Ochoco Reach by Jim Stewart

An Ironwood Novel

Publisher: Word Hermit Press

Amazon.com Print/Kindle Format(s)BN.com Print/Nook Format(s)

Mike's usual strategy was to gently stir the pot and wait for patterns to emerge, but this case was boiling over from the day Willimina showed up at his office …

Freelance investigator Mike Ironwood doesn't hesitate for a moment when a lovely stranger asks him to help her get to the bottom of suspicious happenings on her family cattle ranch. The case is intriguing, and Willimina even more so.
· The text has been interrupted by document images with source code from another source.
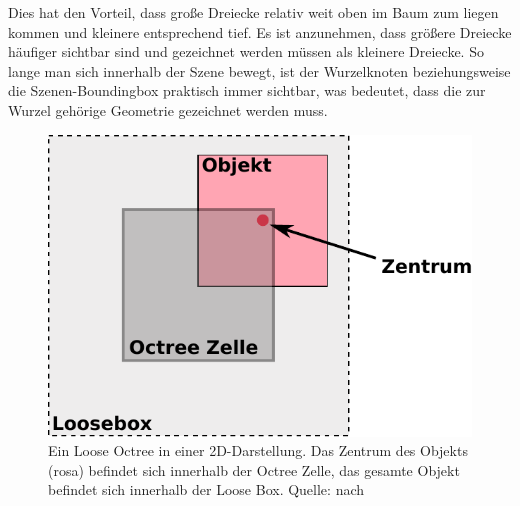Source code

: Dies hat den Vorteil, dass große Dreiecke relativ weit oben im Baum zum liegen kommen und kleinere entsprechend tief. Es ist anzunehmen, dass größere Dreiecke häufiger sichtbar sind und gezeichnet werden müssen als kleinere Dreiecke. So lange man sich innerhalb der Szene bewegt, ist der Wurzelknoten beziehungsweise die Szenen-Boundingbox praktisch immer sichtbar, was bedeutet, dass die zur Wurzel gehörige Geometrie gezeichnet werden muss.
\begin{figure}
 \centering
  \includegraphics[scale=0.8]{images/looseoctree.pdf}
  \caption[Ein Loose Octree]{Ein Loose Octree in einer 2D-Darstellung. Das Zentrum des Objekts (rosa) befindet sich innerhalb der Octree Zelle, das gesamte Objekt befindet sich innerhalb der Loose Box. Quelle: nach}
 \label{fig:basics:looseoctree}
\end{figure}

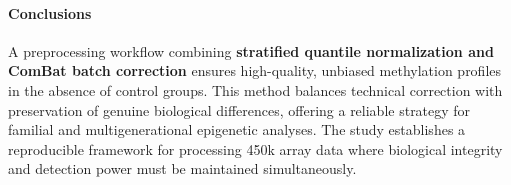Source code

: \documentclass[10pt]{extarticle}
\begin{document}
\paragraph{Conclusions}
A preprocessing workflow combining \textbf{stratified quantile normalization and ComBat batch correction} ensures high-quality, unbiased methylation profiles in the absence of control groups. This method balances technical correction with preservation of genuine biological differences, offering a reliable strategy for familial and multigenerational epigenetic analyses. The study establishes a reproducible framework for processing 450k array data where biological integrity and detection power must be maintained simultaneously.


\section{}

\section{}



\printbibliography
\end{document}
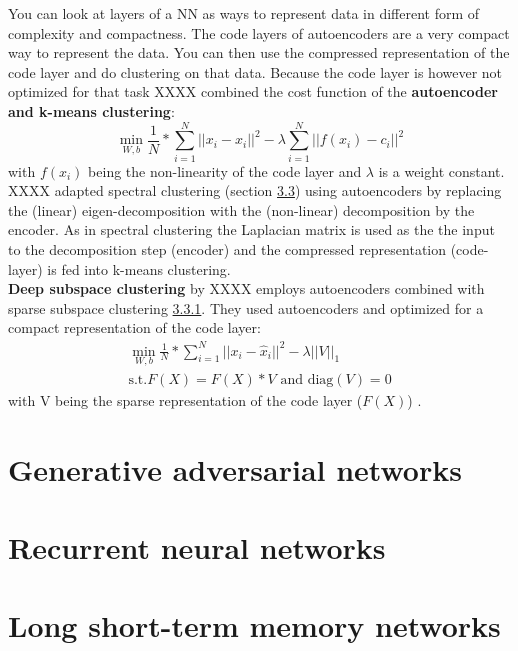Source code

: \documentclass[
]{book}
\begin{document}
You can look at layers of a NN as ways to represent data in different
form of complexity and compactness. The code layers of autoencoders are
a very compact way to represent the data. You can then use the
compressed representation of the code layer and do clustering on that
data. Because the code layer is however not optimized for that task XXXX
combined the cost function of the \textbf{autoencoder and k-means
clustering}:
\[\min_{W,b} \frac{1}{N}*\sum_{i=1}^N ||x_i - \hat{x}_i||^2 - \lambda \sum_{i=1}^N ||f(x_i) - c_i||^2\]
with \(f(x_i)\) being the non-linearity of the code layer and \(\lambda\) is
a weight constant.\\
XXXX adapted spectral clustering (section
\protect\hyperlink{Spectralux5cux2520Clustering}{3.3}) using autoencoders by replacing the
(linear) eigen-decomposition with the (non-linear) decomposition by the
encoder. As in spectral clustering the Laplacian matrix is used as the
the input to the decomposition step (encoder) and the compressed
representation (code-layer) is fed into k-means clustering.\\
\textbf{Deep subspace clustering} by XXXX employs autoencoders combined with
sparse subspace clustering \protect\hyperlink{SSP}{3.3.1}. They used autoencoders and optimized for a compact
representation of the code layer: \[\begin{split}
                \min_{W,b} \frac{1}{N}*\sum_{i=1}^N ||x_i - \hat{x}_i||^2 - \lambda ||V||_1 \\
                \text{s.t.} F(X) = F(X)*V \text{ and diag}(V)=0
            \end{split}\] with V being the sparse representation of the
code layer (\(F(X)\)) .

\hypertarget{generative-adversarial-networks}{%
\section{Generative adversarial networks}\label{generative-adversarial-networks}}

\hypertarget{recurrent-neural-networks}{%
\section{Recurrent neural networks}\label{recurrent-neural-networks}}

\hypertarget{long-short-term-memory-networks}{%
\section{Long short-term memory networks}\label{long-short-term-memory-networks}}
\end{document}
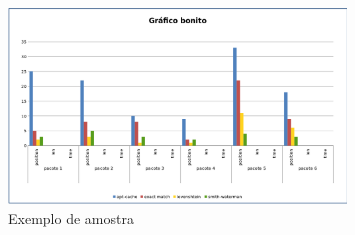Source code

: \begin{figure}[h]
  \centering
	\includegraphics[width=0.8\textwidth]{figuras/grafico}
  \caption{Exemplo de amostra}
  \label{fig:figuras_grafico}
\end{figure}

\lipsum[1]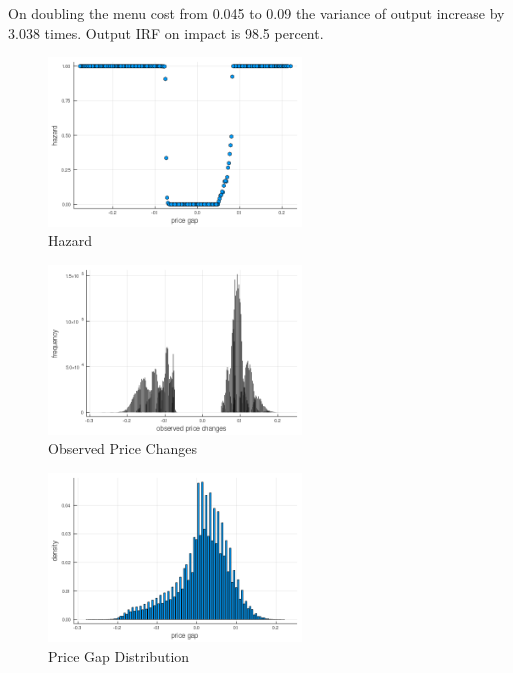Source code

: On doubling the menu cost from 0.045 to 0.09 the variance of output increase by 3.038 times. Output IRF on impact is 98.5 percent.

\begin{figure}
    \centering
    \includegraphics[width = 0.6\textwidth]{../tasks/Golosov_lucas/output/hazard_gl.png}
    \caption{Hazard}
    \label{}
\end{figure}

\begin{figure}
    \centering
    \includegraphics[width = 0.6\textwidth]{../tasks/Golosov_lucas/output/observed_p_changes_gl.png}
    \caption{Observed Price Changes}
    \label{}
\end{figure}

\begin{figure}
    \centering
    \includegraphics[width = 0.6\textwidth]{../tasks/Golosov_lucas/output/price_gap_dist.png}
    \caption{Price Gap Distribution}
    \label{}
\end{figure}
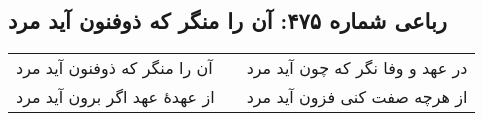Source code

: \begin{center}
\section*{رباعی شماره ۴۷۵: آن را منگر که ذوفنون آید مرد}
\label{sec:0475}
\begin{longtable}{l p{0.5cm} r}
آن را منگر که ذوفنون آید مرد
&&
در عهد و وفا نگر که چون آید مرد
\\
از عهدهٔ عهد اگر برون آید مرد
&&
از هرچه صفت کنی فزون آید مرد
\\
\end{longtable}
\end{center}
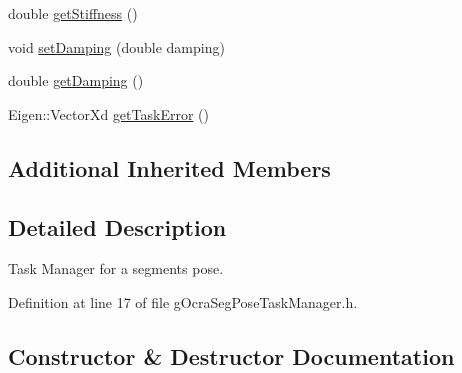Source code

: \begin{DoxyCompactItemize}
\item 
double \hyperlink{classgocra_1_1gOcraSegPoseTaskManager_a1fabad2f6aef0f4e3088225ba71555a5}{get\+Stiffness} ()
\item 
void \hyperlink{classgocra_1_1gOcraSegPoseTaskManager_af1c9cd4b30f956ef607c19a7756c71f9}{set\+Damping} (double damping)
\item 
double \hyperlink{classgocra_1_1gOcraSegPoseTaskManager_af8a42a3b2f546377095c6c7a5849ef58}{get\+Damping} ()
\item 
Eigen\+::\+Vector\+Xd \hyperlink{classgocra_1_1gOcraSegPoseTaskManager_a059b69af0a960110bb14863f0179b1cd}{get\+Task\+Error} ()
\end{DoxyCompactItemize}
\subsection*{Additional Inherited Members}


\subsection{Detailed Description}
Task Manager for a segment\textquotesingle{}s pose. 



Definition at line 17 of file g\+Ocra\+Seg\+Pose\+Task\+Manager.\+h.



\subsection{Constructor \& Destructor Documentation}
\hypertarget{classgocra_1_1gOcraSegPoseTaskManager_a9756a704f7ac1b45084ed1aa44ffc805}{}\label{classgocra_1_1gOcraSegPoseTaskManager_a9756a704f7ac1b45084ed1aa44ffc805} 

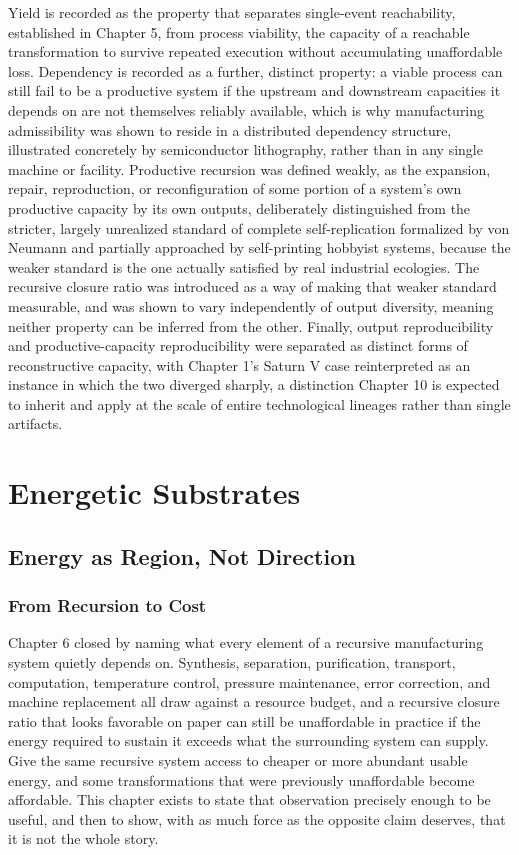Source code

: \documentclass[11pt]{book}
\begin{document}
Yield is recorded as the property that separates single-event reachability, established in Chapter 5, from process viability, the capacity of a reachable transformation to survive repeated execution without accumulating unaffordable loss. Dependency is recorded as a further, distinct property: a viable process can still fail to be a productive system if the upstream and downstream capacities it depends on are not themselves reliably available, which is why manufacturing admissibility was shown to reside in a distributed dependency structure, illustrated concretely by semiconductor lithography, rather than in any single machine or facility. Productive recursion was defined weakly, as the expansion, repair, reproduction, or reconfiguration of some portion of a system's own productive capacity by its own outputs, deliberately distinguished from the stricter, largely unrealized standard of complete self-replication formalized by von Neumann and partially approached by self-printing hobbyist systems, because the weaker standard is the one actually satisfied by real industrial ecologies. The recursive closure ratio was introduced as a way of making that weaker standard measurable, and was shown to vary independently of output diversity, meaning neither property can be inferred from the other. Finally, output reproducibility and productive-capacity reproducibility were separated as distinct forms of reconstructive capacity, with Chapter 1's Saturn V case reinterpreted as an instance in which the two diverged sharply, a distinction Chapter 10 is expected to inherit and apply at the scale of entire technological lineages rather than single artifacts.


\part{Energetic Substrates}


\chapter{Energy as Region, Not Direction}

\section{From Recursion to Cost}

Chapter 6 closed by naming what every element of a recursive manufacturing system quietly depends on. Synthesis, separation, purification, transport, computation, temperature control, pressure maintenance, error correction, and machine replacement all draw against a resource budget, and a recursive closure ratio that looks favorable on paper can still be unaffordable in practice if the energy required to sustain it exceeds what the surrounding system can supply. Give the same recursive system access to cheaper or more abundant usable energy, and some transformations that were previously unaffordable become affordable. This chapter exists to state that observation precisely enough to be useful, and then to show, with as much force as the opposite claim deserves, that it is not the whole story.
\end{document}

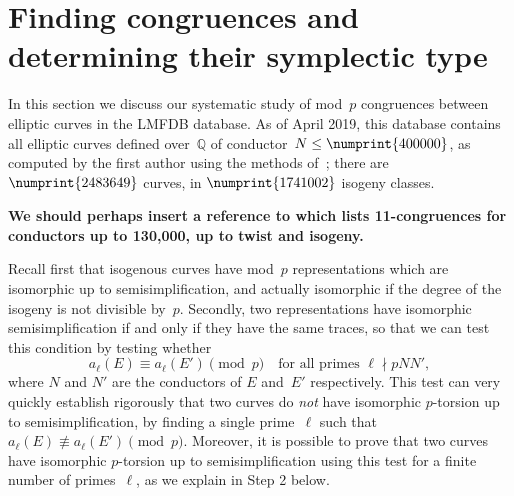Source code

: \documentclass[12pt]{amsart}
\newcommand{\Q}{\mathbb{Q}}
\numberwithin{equation}{section}
\theoremstyle{definition}
\theoremstyle{remark}
\begin{document}
\section{Finding congruences and determining their symplectic type}\label{S:statistics}

In this section we discuss our systematic study of mod~$p$ congruences
between elliptic curves in the LMFDB database.  As of April 2019, this
database contains all elliptic curves defined over~$\Q$ of
conductor~$N\le\numprint{400000}$, as computed by the first author
using the methods of~\cite{AMEC}; there are $\numprint{2483649}$
curves, in $\numprint{1741002}$ isogeny classes.

\textbf{We should perhaps insert a reference to \cite{FisherList}
  which lists 11-congruences for conductors up to 130,000, up to twist
  and isogeny.}

Recall first that isogenous curves have mod~$p$ representations which
are isomorphic up to semisimplification, and actually isomorphic if
the degree of the isogeny is not divisible by~$p$.  Secondly, two
representations have isomorphic semisimplification if and only if they
have the same traces, so that we can test this condition by testing
whether
\[ a_{\ell}(E)\equiv a_{\ell}(E')\pmod{p}
\quad \text{for all primes } \ell \nmid pNN',
\] 
where $N$ and $N'$ are the conductors of $E$
and~$E'$ respectively.  This test can very quickly establish rigorously
that two curves do \emph{not} have isomorphic $p$-torsion up to
semisimplification, by finding  a single
prime~$\ell$ such that $a_{\ell}(E)\not\equiv a_{\ell}(E')\pmod{p}$.
Moreover, it is possible to prove that two curves have isomorphic $p$-torsion up to
semisimplification using this test for a finite number of
primes~$\ell$, as we explain in Step 2 below.
\end{document}
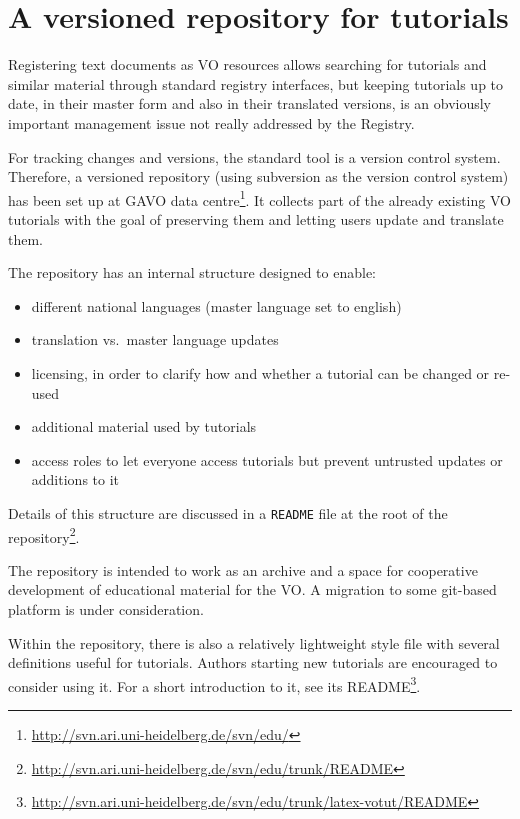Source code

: \documentclass{ivoa}
\begin{document}
\section{A versioned repository for tutorials}

\label{sect:svn-repo}

Registering text documents as VO resources allows searching for tutorials
and similar
material through standard registry interfaces, but keeping
tutorials up to date, in their master form and also in their translated
versions, is an obviously important management issue not really
addressed by the Registry.

For tracking changes and versions, the standard tool is a version
control system.  Therefore,
a versioned repository (using subversion as the version control system)
has been set up at GAVO data
centre\footnote{\url{http://svn.ari.uni-heidelberg.de/svn/edu/}}.
It collects part of the
already existing VO tutorials with the goal of preserving them and
letting users
update and translate them.

The repository has an internal structure designed to enable:

\begin{itemize}

\item different national languages (master language set to english){}

\item translation vs.~master language updates{}

\item licensing, in order to clarify how and whether a tutorial can be changed or re-used{}

\item additional material used by tutorials

\item access roles to let everyone access tutorials but prevent untrusted updates or additions to it

\end{itemize}

Details of this structure are discussed in a \texttt{README} file at the
root of the
repository\footnote{\url{http://svn.ari.uni-heidelberg.de/svn/edu/trunk/README}}.

The repository is intended to work as an archive and a space for cooperative
development of educational material for the VO.  A migration to some
git-based platform is under consideration.

Within the repository, there is also a relatively lightweight style file
with several definitions useful for tutorials.  Authors starting new
tutorials are encouraged to consider using it.  For a short introduction
to it, see its README\footnote{\url{http://svn.ari.uni-heidelberg.de/svn/edu/trunk/latex-votut/README}}.
\end{document}
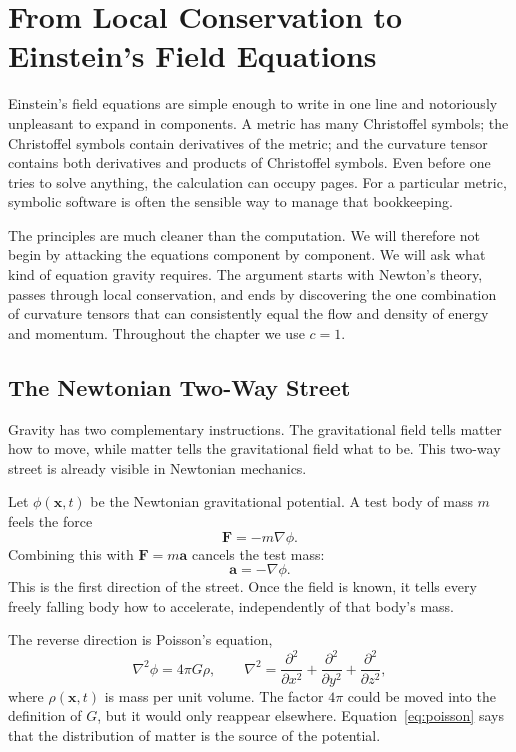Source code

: \chapter{From Local Conservation to Einstein's Field Equations}

Einstein's field equations are simple enough to write in one line and
notoriously unpleasant to expand in components. A metric has many Christoffel
symbols; the Christoffel symbols contain derivatives of the metric; and the
curvature tensor contains both derivatives and products of Christoffel
symbols. Even before one tries to solve anything, the calculation can occupy
pages. For a particular metric, symbolic software is often the sensible way
to manage that bookkeeping.

The principles are much cleaner than the computation. We will therefore not
begin by attacking the equations component by component. We will ask what
kind of equation gravity requires. The argument starts with Newton's theory,
passes through local conservation, and ends by discovering the one
combination of curvature tensors that can consistently equal the flow and
density of energy and momentum. Throughout the chapter we use \(c=1\).

\section{The Newtonian Two-Way Street}

Gravity has two complementary instructions. The gravitational field tells
matter how to move, while matter tells the gravitational field what to be.
This two-way street is already visible in Newtonian mechanics.

Let \(\phi(\mathbf{x},t)\) be the Newtonian gravitational potential. A test
body of mass \(m\) feels the force
\begin{equation}
 \mathbf{F}=-m\nabla\phi.
\end{equation}
Combining this with \(\mathbf{F}=m\mathbf{a}\) cancels the test mass:
\begin{equation}
 \mathbf{a}=-\nabla\phi.
\end{equation}
This is the first direction of the street. Once the field is known, it tells
every freely falling body how to accelerate, independently of that body's
mass.

The reverse direction is Poisson's equation,
\begin{equation}
 \nabla^2\phi=4\pi G\rho,
 \qquad
 \nabla^2=
 \frac{\partial^2}{\partial x^2}
 +\frac{\partial^2}{\partial y^2}
 +\frac{\partial^2}{\partial z^2},
 \label{eq:poisson}
\end{equation}
where \(\rho(\mathbf{x},t)\) is mass per unit volume. The factor \(4\pi\)
could be moved into the definition of \(G\), but it would only reappear
elsewhere. Equation~\eqref{eq:poisson} says that the distribution of matter
is the source of the potential.

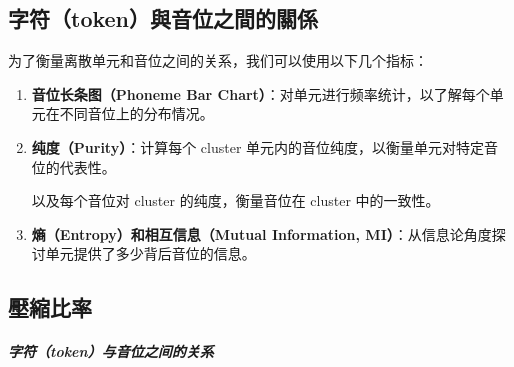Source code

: \subsection{字符（token）與音位之間的關係}




为了衡量离散单元和音位之间的关系，我们可以使用以下几个指标：

\begin{enumerate}
    \item \textbf{音位长条图（Phoneme Bar Chart）}：对单元进行频率统计，以了解每个单元在不同音位上的分布情况。
    \item \textbf{纯度（Purity）}：计算每个 cluster 单元内的音位纯度，以衡量单元对特定音位的代表性。 


以及每个音位对 cluster 的纯度，衡量音位在 cluster 中的一致性。

    \item \textbf{熵（Entropy）和相互信息（Mutual Information, MI）}：从信息论角度探讨单元提供了多少背后音位的信息。 

\end{enumerate}

\subsection{壓縮比率}



\subparagraph{字符（token）与音位之间的关系}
Six days in, the case has turned up two dead bodies, an alphabet soup of secretive federal investigators, and a client who just might be The One. That's when things get complicated.

When a greedy DEA agent and his complicated and deadly triggerman kidnap Willy, Mike enlists help from his brother and sets out to rescue her from a conflicted cartel jefe. The trail leads them deep into Mexico, but they come home with dangerous unfinished business. Ochoco Reach introduces Mike Ironwood, his special ops brother Daniel, and Bucket, a Catahoula leopard dog who is equally at home herding cattle and pinning bad guys to the floor. Together, they are formidable allies who also seem to attract trouble at every turn.